No board ever wants to find itself in a position where it is voted down by shareholders. Accordingly, it is in the interests of the company to understand the view of shareholders before a potentially controversial or unusual proposal is put to them.
Companies with a dominant shareholder must be particularly aware of the need to hear the voices of and protect the interests of minority shareholders and must therefore consider whether it is necessary to put in place contractual arrangements such as a relationship agreement.
Compliance
The Board is aware of the need to protect the interests of minority shareholders, and balancing these interests with those of any more substantial shareholders.

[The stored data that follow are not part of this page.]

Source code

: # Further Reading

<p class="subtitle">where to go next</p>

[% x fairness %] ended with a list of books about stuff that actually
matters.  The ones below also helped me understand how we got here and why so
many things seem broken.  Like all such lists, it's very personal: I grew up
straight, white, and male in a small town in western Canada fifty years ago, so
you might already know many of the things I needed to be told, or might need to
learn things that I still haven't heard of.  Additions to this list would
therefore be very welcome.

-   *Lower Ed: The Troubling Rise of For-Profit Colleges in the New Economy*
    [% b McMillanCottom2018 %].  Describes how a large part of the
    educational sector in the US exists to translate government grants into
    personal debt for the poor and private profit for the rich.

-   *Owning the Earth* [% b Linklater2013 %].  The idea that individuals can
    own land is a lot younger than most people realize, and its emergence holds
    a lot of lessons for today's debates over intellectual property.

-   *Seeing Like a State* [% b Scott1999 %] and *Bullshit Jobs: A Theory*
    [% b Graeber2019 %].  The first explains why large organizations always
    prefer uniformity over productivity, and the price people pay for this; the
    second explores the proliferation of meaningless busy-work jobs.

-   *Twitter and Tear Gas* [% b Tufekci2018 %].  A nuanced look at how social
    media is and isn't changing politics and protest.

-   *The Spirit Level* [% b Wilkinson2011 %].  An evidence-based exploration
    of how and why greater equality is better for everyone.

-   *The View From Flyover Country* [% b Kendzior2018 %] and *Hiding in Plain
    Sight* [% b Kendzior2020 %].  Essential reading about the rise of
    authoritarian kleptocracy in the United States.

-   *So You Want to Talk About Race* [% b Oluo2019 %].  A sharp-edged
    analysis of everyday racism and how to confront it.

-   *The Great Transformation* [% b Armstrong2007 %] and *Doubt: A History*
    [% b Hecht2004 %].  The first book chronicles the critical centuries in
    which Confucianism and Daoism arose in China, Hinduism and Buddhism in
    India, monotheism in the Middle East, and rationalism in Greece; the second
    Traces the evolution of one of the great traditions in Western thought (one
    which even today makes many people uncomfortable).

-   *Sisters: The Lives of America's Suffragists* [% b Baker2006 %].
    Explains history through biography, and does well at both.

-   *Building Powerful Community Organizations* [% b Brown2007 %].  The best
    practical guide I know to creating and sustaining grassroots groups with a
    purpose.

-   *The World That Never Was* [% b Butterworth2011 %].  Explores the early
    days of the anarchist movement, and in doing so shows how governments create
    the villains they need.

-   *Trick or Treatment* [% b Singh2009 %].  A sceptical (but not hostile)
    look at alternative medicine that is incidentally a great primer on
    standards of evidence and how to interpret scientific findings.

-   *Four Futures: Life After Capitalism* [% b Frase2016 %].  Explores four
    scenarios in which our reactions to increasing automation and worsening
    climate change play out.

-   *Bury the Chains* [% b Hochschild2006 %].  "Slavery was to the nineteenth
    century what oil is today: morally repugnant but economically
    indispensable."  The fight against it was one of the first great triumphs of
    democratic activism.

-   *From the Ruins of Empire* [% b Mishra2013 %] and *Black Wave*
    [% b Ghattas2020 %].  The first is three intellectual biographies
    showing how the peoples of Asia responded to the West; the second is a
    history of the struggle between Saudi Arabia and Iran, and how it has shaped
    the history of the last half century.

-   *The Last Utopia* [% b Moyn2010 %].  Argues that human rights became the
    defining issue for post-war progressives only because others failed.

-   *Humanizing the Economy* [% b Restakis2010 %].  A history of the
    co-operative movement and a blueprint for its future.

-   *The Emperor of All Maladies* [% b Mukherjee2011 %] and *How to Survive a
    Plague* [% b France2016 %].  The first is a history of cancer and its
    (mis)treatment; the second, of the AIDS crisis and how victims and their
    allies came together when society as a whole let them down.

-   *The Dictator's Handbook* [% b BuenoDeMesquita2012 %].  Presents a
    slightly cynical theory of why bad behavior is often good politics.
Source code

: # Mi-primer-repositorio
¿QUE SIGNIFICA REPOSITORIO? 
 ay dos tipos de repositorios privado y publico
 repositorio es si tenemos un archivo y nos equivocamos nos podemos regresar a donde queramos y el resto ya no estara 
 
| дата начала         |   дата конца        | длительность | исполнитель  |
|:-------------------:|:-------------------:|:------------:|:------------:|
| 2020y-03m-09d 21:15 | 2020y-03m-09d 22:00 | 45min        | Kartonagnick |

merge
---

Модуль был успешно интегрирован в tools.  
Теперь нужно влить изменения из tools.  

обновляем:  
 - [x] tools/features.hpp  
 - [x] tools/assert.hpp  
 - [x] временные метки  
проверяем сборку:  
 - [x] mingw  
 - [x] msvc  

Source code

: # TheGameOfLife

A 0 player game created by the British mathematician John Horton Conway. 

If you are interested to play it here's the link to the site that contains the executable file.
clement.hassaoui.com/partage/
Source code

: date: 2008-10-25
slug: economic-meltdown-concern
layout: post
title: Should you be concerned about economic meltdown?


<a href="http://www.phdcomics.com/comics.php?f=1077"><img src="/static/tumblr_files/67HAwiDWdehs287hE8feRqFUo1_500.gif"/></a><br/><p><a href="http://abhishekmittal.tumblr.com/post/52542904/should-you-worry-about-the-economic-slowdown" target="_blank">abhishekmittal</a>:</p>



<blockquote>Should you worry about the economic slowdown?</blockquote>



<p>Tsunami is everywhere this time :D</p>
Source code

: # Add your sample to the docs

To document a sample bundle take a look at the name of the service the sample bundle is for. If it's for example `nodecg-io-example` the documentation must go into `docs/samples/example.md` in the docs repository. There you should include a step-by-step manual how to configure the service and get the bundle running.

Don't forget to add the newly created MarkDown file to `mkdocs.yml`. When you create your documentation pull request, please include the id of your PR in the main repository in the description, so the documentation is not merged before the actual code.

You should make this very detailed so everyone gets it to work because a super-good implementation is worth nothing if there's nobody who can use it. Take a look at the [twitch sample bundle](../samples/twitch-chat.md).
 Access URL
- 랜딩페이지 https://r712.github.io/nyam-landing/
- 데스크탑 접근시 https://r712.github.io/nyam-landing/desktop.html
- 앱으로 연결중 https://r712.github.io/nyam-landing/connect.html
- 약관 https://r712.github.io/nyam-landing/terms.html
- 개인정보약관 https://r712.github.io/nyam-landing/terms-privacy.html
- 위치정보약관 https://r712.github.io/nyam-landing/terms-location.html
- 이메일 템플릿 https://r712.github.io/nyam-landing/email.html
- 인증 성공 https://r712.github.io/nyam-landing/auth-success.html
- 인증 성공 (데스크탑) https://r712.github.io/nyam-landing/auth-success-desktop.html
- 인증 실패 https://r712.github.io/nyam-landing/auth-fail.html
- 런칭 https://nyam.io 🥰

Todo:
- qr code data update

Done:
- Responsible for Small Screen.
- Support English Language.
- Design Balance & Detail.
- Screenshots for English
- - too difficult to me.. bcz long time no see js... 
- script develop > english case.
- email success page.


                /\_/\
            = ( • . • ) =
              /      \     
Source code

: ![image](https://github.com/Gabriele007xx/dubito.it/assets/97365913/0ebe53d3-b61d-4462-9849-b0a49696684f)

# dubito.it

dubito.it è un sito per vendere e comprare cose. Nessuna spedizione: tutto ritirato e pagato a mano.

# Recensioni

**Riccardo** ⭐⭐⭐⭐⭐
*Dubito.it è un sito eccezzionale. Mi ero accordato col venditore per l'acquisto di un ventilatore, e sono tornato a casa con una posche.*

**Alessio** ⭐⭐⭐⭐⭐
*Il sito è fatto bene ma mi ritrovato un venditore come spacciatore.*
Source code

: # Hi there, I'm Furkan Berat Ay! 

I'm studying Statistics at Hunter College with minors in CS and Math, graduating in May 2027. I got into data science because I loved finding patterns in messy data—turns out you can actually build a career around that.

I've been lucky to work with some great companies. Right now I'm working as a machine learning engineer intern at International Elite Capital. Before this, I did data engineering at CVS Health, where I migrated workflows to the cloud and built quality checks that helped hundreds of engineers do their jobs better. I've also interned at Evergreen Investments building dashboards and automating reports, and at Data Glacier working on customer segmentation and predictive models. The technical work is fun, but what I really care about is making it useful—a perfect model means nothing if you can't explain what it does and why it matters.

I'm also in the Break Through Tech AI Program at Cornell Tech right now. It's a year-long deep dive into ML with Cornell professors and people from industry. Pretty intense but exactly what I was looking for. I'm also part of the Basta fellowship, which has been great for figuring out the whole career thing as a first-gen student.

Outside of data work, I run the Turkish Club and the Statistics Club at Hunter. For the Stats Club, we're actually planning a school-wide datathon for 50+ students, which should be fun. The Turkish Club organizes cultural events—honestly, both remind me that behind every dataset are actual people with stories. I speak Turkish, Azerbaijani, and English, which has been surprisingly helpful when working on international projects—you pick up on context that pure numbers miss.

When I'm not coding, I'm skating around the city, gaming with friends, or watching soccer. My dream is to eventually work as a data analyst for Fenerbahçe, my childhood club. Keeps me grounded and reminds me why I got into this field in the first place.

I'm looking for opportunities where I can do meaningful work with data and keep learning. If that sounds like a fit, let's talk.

The Board comprises the Chairman, two Executive Directors and five Non-Executive Directors. Board meetings are held at least four times a year.
The Company has a policy of appointing non-executive directors who can provide an independent view of the Company’s activities.
In some cases a non- executive may also be appointed to represent the interests of a major shareholder where the board is satisfied that he or she has the requisite experience and is fully aware of his or her fiduciary duty to act in the wider interests of shareholders as a whole.
The board does not consider that the company currently has a dominant shareholder where special contractual arrangements would be necessary to protect the interests of minority shareholders.
Appointments continue subject to rotation and re-election by shareholders at the Annual General Meeting.
A description of the roles of the Directors is included within the Board of Directors page of this website.
The Company publishes all relevant material, according to QCA definitions, on its website. This includes annual reports and shareholder circulars.